Grazie a Beslan
Vladimir Putin ha colto al balzo l'occasione. È terribile dover usare questo termine per riassumere ciò ch'è accaduto a Beslan: i bambini morti, il terrore negli occhi dei sopravvissuti, il dolore dei genitori e dei parenti, la disperazione, la paura di tutti, anche di quelli, come noi, che hanno assistito da lontano, attraverso gli schermi televisivi. Eppure per un leader anche questo magma di sentimenti e di orrore può essere un'occasione.
Per fare che? Per accrescere il proprio potere, per vincere un'elezione, per aumentare il proprio rating.
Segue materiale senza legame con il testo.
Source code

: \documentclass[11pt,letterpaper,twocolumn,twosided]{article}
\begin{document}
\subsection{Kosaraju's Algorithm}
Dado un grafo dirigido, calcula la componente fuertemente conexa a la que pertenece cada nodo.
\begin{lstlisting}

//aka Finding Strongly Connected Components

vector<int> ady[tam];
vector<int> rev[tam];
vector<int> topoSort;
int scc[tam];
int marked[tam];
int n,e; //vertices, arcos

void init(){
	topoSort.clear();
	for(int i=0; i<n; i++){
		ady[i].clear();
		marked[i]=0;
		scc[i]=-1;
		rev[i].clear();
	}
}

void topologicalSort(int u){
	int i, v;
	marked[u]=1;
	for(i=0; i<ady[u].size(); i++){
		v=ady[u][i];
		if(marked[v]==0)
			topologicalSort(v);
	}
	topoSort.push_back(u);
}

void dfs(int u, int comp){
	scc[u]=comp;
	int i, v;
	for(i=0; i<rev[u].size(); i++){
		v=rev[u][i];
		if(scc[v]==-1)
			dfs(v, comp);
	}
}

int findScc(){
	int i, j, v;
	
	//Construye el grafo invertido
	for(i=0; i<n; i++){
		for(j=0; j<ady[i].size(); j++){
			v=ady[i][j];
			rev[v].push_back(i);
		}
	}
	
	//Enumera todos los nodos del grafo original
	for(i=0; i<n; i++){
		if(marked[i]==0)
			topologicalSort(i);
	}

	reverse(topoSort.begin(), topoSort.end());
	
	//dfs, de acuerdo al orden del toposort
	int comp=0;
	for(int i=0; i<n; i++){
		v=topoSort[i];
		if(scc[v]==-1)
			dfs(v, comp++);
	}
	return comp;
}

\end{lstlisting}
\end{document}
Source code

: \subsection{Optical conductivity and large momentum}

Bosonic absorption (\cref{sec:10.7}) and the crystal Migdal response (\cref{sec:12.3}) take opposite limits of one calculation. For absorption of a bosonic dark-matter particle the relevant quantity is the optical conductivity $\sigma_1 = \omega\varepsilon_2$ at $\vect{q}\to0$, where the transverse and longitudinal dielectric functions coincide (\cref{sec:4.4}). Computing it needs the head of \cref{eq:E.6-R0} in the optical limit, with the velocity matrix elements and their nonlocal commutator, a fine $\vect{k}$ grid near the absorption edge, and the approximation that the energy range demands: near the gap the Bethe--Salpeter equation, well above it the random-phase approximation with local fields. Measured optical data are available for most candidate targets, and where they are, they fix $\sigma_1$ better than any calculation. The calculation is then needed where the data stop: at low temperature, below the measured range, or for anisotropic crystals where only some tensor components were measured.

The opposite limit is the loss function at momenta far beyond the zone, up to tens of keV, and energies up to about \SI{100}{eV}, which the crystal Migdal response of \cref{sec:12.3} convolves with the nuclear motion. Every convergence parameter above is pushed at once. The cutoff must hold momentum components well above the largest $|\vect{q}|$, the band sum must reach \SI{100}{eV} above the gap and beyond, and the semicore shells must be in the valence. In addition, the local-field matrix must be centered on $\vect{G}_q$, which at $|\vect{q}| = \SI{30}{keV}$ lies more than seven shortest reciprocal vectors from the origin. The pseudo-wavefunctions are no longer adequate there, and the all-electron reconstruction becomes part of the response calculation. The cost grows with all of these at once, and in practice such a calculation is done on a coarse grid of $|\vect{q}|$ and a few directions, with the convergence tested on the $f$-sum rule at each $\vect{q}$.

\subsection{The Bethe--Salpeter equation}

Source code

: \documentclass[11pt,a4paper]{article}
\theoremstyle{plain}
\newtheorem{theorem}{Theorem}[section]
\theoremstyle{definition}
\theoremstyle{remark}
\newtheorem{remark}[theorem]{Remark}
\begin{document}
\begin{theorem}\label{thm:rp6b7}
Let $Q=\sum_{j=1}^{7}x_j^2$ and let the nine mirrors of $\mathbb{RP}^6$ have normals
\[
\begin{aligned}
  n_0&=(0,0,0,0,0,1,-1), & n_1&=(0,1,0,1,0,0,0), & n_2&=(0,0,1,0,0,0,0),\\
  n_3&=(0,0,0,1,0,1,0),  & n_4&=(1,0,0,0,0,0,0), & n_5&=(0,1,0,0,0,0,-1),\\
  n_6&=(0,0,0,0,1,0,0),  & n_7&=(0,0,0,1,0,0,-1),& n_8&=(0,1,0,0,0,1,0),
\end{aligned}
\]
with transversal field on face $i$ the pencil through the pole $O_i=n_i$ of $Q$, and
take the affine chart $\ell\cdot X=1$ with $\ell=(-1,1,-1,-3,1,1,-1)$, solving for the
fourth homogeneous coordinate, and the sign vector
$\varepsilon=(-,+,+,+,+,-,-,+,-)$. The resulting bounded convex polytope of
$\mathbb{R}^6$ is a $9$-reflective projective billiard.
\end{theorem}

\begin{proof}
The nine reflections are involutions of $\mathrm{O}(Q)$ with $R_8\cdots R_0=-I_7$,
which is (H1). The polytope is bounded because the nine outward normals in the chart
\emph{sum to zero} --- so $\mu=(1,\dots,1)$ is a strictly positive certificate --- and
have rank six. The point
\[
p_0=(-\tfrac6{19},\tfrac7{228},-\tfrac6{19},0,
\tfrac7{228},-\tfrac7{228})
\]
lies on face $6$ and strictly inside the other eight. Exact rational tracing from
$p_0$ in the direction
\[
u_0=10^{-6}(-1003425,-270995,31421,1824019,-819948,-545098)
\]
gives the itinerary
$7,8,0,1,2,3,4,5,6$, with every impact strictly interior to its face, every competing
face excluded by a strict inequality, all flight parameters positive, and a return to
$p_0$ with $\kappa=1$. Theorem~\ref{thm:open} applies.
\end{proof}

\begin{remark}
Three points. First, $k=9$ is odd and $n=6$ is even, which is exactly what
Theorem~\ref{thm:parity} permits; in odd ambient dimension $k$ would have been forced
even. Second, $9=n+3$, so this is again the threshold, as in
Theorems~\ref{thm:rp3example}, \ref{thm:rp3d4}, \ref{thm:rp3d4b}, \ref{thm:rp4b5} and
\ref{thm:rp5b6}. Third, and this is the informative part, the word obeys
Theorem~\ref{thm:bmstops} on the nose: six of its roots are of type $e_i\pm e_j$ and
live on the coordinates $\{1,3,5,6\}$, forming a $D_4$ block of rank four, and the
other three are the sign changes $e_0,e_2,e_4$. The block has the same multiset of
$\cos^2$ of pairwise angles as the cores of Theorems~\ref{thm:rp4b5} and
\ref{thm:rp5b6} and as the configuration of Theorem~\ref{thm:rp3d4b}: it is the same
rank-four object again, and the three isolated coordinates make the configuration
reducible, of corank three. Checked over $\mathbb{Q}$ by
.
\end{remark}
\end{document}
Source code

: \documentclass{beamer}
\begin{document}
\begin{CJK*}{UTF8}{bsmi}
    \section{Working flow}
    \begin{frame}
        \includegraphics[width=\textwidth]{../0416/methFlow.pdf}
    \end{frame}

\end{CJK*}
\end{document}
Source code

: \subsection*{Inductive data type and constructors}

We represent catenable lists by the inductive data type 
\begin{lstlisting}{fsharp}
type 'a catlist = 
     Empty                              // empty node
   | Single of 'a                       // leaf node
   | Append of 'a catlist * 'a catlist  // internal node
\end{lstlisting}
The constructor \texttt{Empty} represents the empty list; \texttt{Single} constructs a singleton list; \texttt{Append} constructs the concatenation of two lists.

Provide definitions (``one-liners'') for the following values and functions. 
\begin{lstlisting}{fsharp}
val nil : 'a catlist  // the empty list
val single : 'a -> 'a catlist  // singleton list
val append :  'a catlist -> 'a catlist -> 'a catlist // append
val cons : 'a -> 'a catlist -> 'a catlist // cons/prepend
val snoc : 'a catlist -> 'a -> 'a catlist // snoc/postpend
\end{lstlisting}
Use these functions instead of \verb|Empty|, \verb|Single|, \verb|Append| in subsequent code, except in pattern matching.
Anche Bush, che non c'entrava niente in questo caso, ne ha ricavato vantaggio. Le sue quotazioni alla borsa elettorale di Washington erano basse, ma poiché esse aumentano con l'accrescersi del terrore, ecco che Beslan è stato “utile” per innalzare Bush di undici punti sul suo avversario elettorale John Kerry.
Putin ha fatto di meglio: si è impadronito di tutto il potere sulla Russia e sui russi. Ha praticamente cancellato uno dei due rami del parlamento, sottoponendolo al suo diretto controllo, ha sancito che sarà il presidente a decidere tutto, i ministri del governo, i governatori delle regioni, i presidenti delle repubbliche autonome della federazione. Già tutta l'economia energetica era nelle mani dei suoi fidati, già era sotto il suo controllo l'insieme di tutti i “ministeri della forza”, difesa, interni, polizie varie. Adesso anche la Duma e il Consiglio della Federazione hanno perduto ogni possibilità di agire autonomo.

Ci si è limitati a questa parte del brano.